We are aware of audio issues in Vincents talk and are working on providing subtitles as a replacement.

Arvid E. Picciani (https://github.com/aep)

Application container deployment for the Internet of Things with Rust

Solving containerization on very constrained devices will enable a new way we deliver system updates to embedded systems. We'll learn about one possible approach with korhal's bolter and how it ties into the interplanetary hash router to deliver content addressable system updates to microcontrollers anywhere, without a cloud.


Arvid is a controversial break-the-whole-box-thinker getting hired to put Linux on stuff where Linux would prefer to not be with deadlines you'd prefer to not have. He's currently CTO of superscale networks and Founder of korhal.io, an organization dedicated to liberating IoT and preventing consumer lock-in.

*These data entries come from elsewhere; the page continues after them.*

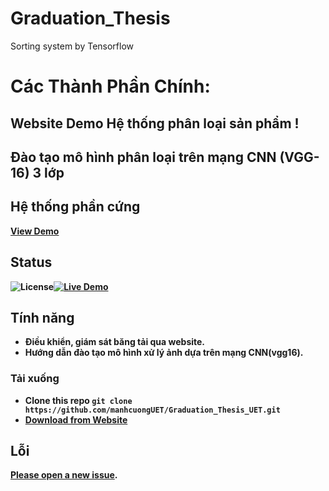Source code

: # Graduation_Thesis
Sorting system by Tensorflow

# Các Thành Phần Chính:

## Website Demo Hệ thống phân loại sản phẩm !
## Đào tạo mô hình phân loại trên mạng CNN (VGG-16) 3 lớp
## Hệ thống phần cứng

<strong><a href="https://manhcuonguet.github.io/Graduation_Thesis_UET/Website%20Classification%20System/components/index.html">View Demo</a>


## Status
 
![License](https://img.shields.io/badge/license-MIT-blue.svg)[![Live Demo](https://img.shields.io/badge/demo-online-green.svg)](https://manhcuonguet.github.io/Graduation_Thesis_UET/Website%20Classification%20System/components/index.html)

## Tính năng
* Điều khiển, giám sát băng tải qua website.
* Hướng dẫn đào tạo mô hình xử lý ảnh dựa trên mạng CNN(vgg16).

###  Tải xuống

* Clone this repo `git clone https://github.com/manhcuongUET/Graduation_Thesis_UET.git`
* [Download from Website]()


##  Lỗi 

[Please open a new issue](https://github.com/manhcuongUET/Graduation_Thesis_UET/issues/new).
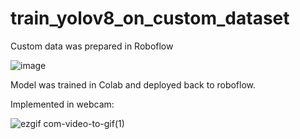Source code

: # train_yolov8_on_custom_dataset


Custom data was prepared in Roboflow

![image](https://github.com/jalilmm/train_yolov8_on_custom_dataset/assets/53440786/2c3f2e51-b846-4315-aa2d-162beead6282)

Model was trained in Colab and deployed back to roboflow.

Implemented in webcam:



![ezgif com-video-to-gif(1)](https://github.com/jalilmm/train_yolov8_on_custom_dataset/assets/53440786/e4bb1ae2-a9ee-47ba-a01d-b20ef16688ef)
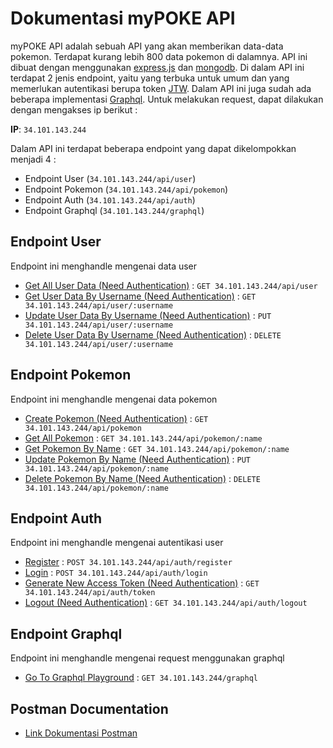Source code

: # Dokumentasi myPOKE API

myPOKE API adalah sebuah API yang akan memberikan data-data pokemon. Terdapat kurang lebih 800 data pokemon di dalamnya. API ini dibuat dengan menggunakan [express.js](https://expressjs.com/) dan [mongodb](https://www.mongodb.com/). Di dalam API ini terdapat 2 jenis endpoint, yaitu yang terbuka untuk umum dan yang memerlukan autentikasi berupa token [JTW](https://jwt.io/). Dalam API ini juga sudah ada beberapa implementasi [Graphql](https://graphql.org/). Untuk melakukan request, dapat dilakukan dengan mengakses ip berikut :

**IP**: `34.101.143.244`

Dalam API ini terdapat beberapa endpoint yang dapat dikelompokkan menjadi 4 :
- Endpoint User (`34.101.143.244/api/user`)
- Endpoint Pokemon (`34.101.143.244/api/pokemon`)
- Endpoint Auth (`34.101.143.244/api/auth`)
- Endpoint Graphql (`34.101.143.244/graphql`)

## Endpoint User

Endpoint ini menghandle mengenai data user

- [Get All User Data (Need Authentication)](user/getAll.md) : `GET 34.101.143.244/api/user`
- [Get User Data By Username (Need Authentication)](user/getByUsername.md) : `GET 34.101.143.244/api/user/:username`
- [Update User Data By Username (Need Authentication)](user/update.md) : `PUT 34.101.143.244/api/user/:username`
- [Delete User Data By Username (Need Authentication)](user/delete.md) : `DELETE 34.101.143.244/api/user/:username`

## Endpoint Pokemon

Endpoint ini menghandle mengenai data pokemon

- [Create Pokemon (Need Authentication)](pokemon/create.md) : `GET 34.101.143.244/api/pokemon`
- [Get All Pokemon](pokemon/getAll.md) : `GET 34.101.143.244/api/pokemon/:name`
- [Get Pokemon By Name](pokemon/getByName.md) : `GET 34.101.143.244/api/pokemon/:name`
- [Update Pokemon By Name (Need Authentication)](pokemon/update.md) : `PUT 34.101.143.244/api/pokemon/:name`
- [Delete Pokemon By Name (Need Authentication)](pokemon/delete.md) : `DELETE 34.101.143.244/api/pokemon/:name`

## Endpoint Auth

Endpoint ini menghandle mengenai autentikasi user

- [Register](auth/register.md) : `POST 34.101.143.244/api/auth/register`
- [Login](auth/login.md) : `POST 34.101.143.244/api/auth/login`
- [Generate New Access Token (Need Authentication)](auth/token.md) : `GET 34.101.143.244/api/auth/token`
- [Logout (Need Authentication)](auth/logout.md) : `GET 34.101.143.244/api/auth/logout`

## Endpoint Graphql

Endpoint ini menghandle mengenai request menggunakan graphql

- [Go To Graphql Playground](./graphql.md) : `GET 34.101.143.244/graphql`

## Postman Documentation

- [Link Dokumentasi Postman](https://go.postman.co/workspace/My-Workspace~b0e07789-162a-493d-8d36-05844951bada/collection/15275790-5c607b26-c244-44b7-8d1e-258e9aaa8945?action=share&creator=15275790)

Vincent Esche (https://github.com/regexident)

rspec and what it takes to make a BDD test framework in stable Rust

While the existence of native language-level support for unit testing in Rust is a blessing, classical JUnit-style unit testing can feel a bit antiquated at times. You. Just. Keep. Repeating. Yourself. This is where BDD frameworks come in with their shared scopes and user-friendly matchers. Rspec's aim is to provide the BDD testing experience to Rust without the need to bend over backwards or drink the nightly kool-aid. Tests should be just as stable as the rest of your code, if not more. After all who tests your tests if those break?


A mobile dev lead writing Swift at an emerging fitness/health and IoT startup in Berlin by day, and Rustacean by night, Vincent authored cargo modules and rustfmt's comprehensive configuration guide and is currently working on a modern and extensible Support Vector Machine implementation in Rust.